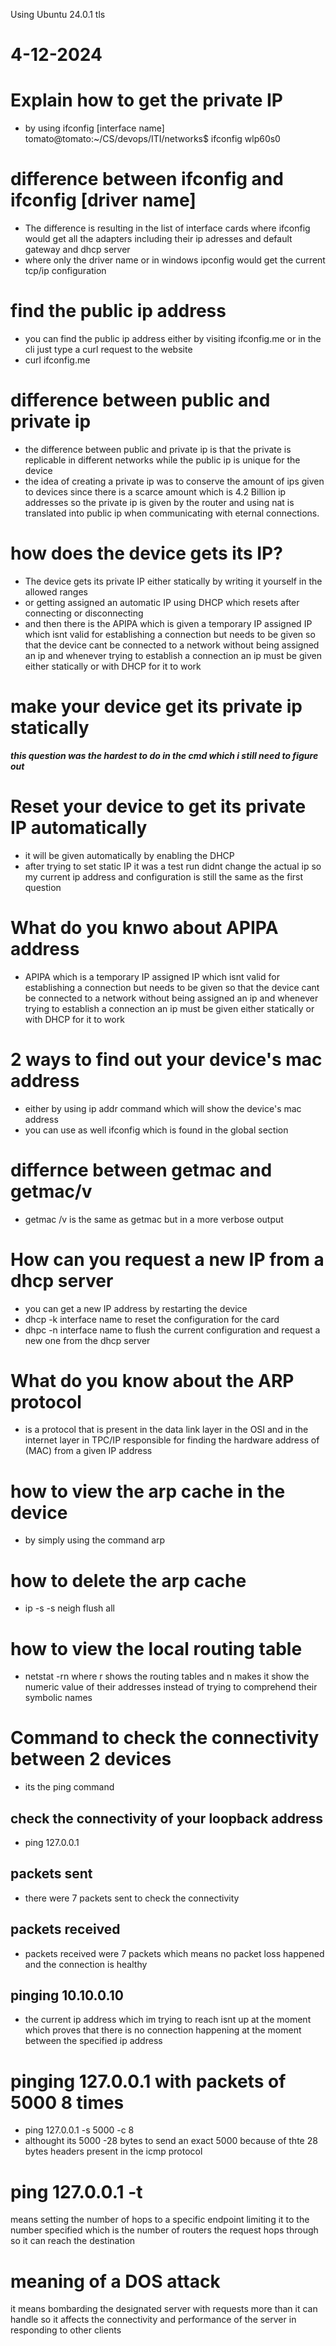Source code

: Using Ubuntu 24.0.1 tls
# 4-12-2024

# Explain how to get the private IP
- by using ifconfig [interface name]
  tomato@tomato:~/CS/devops/ITI/networks$ ifconfig wlp60s0 

# difference between ifconfig and ifconfig [driver name]
- The difference is resulting in the list of interface cards where ifconfig would get all the adapters including their ip adresses and default gateway and dhcp server
- where only the driver name or in windows ipconfig would get the current tcp/ip configuration 

# find the public ip address
- you can find the public ip address either by visiting ifconfig.me or in the cli just type a curl request to the website
- curl ifconfig.me
  
# difference between public and private ip
- the difference between public and private ip is that the private is replicable in different networks while the public ip is unique for the device
- the idea of creating a private ip was to conserve the amount of ips given to devices since there is a scarce amount which is 4.2 Billion ip addresses so the private ip is given by the router and using nat is translated into public ip when communicating with eternal connections.

# how does the device gets its IP?

- The device gets its private IP either statically by writing it yourself in the allowed ranges
- or getting assigned an automatic IP using DHCP which resets after connecting or disconnecting
- and then there is the APIPA which is given a temporary IP assigned IP which isnt valid for establishing a connection but needs to be given so that the device cant be connected to a network without being assigned an ip and whenever trying to establish a connection an ip must be given either statically or with DHCP for it to work

# make your device get its private ip statically
***this question was the hardest to do in the cmd which i still need to figure out***
# Reset your device to get its private IP automatically
- it will be given automatically by enabling the DHCP
- after trying to set static IP it was a test run didnt change the actual ip so my current ip address and configuration is still the same as the first question

# What do you knwo about APIPA address
- APIPA which is a temporary IP assigned IP which isnt valid for establishing a connection but needs to be given so that the device cant be connected to a network without being assigned an ip and whenever trying to establish a connection an ip must be given either statically or with DHCP for it to work

# 2 ways to find out your device's mac address
- either by using ip addr command which will show the device's mac address
- you can use as well ifconfig which is found in the global section 

# differnce between getmac and getmac/v
- getmac /v is the same as getmac but in a more verbose output 

# How can you request a new IP from a dhcp server
- you can get a new IP address by restarting the device
- dhcp -k interface name to reset the configuration for the card
- dhpc -n interface name to flush the current configuration and request a new one from the dhcp server

# What do you know about the ARP protocol
- is a protocol that is present in the data link layer in the OSI and in the internet layer in TPC/IP responsible for finding the hardware address of (MAC) from a given IP address
# how to view the arp cache in the device
- by simply using the command arp
# how to delete the arp cache
- ip -s -s neigh flush all
# how to view the local routing table
- netstat -rn  where r shows the routing tables and n makes it show the numeric value of their addresses instead of trying to comprehend their symbolic names
# Command to check the connectivity between 2 devices
- its the ping command
## check the connectivity of your loopback address
- ping 127.0.0.1
## packets sent
- there were 7 packets sent to check the connectivity
## packets received
- packets received were 7 packets which means no packet loss happened and the connection is healthy
## pinging 10.10.0.10
- the current ip address which im trying to reach isnt up at the moment which proves that there is no connection happening at the moment between the specified ip address
# pinging 127.0.0.1 with packets of 5000 8 times
- ping 127.0.0.1 -s 5000 -c 8
- althought its 5000 -28 bytes to send an exact 5000 because of thte 28 bytes headers present in the icmp protocol
# ping 127.0.0.1 -t
means setting the number of hops to a specific endpoint limiting it to the number specified which is the number of routers the request hops through so it can reach the destination
# meaning of a DOS attack
it means bombarding the designated server with requests more than it can handle so it affects the connectivity and performance of the server in responding to other clients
──────────
- _DESCRIPTION OF THE TASK_: Check each line of the listing for "their". Show those that have it.

- _RESULT_:
- The difference is resulting in the list of interface cards where ifconfig would get all the adapters including their ip adresses and default gateway and dhcp server
- netstat -rn  where r shows the routing tables and n makes it show the numeric value of their addresses instead of trying to comprehend their symbolic names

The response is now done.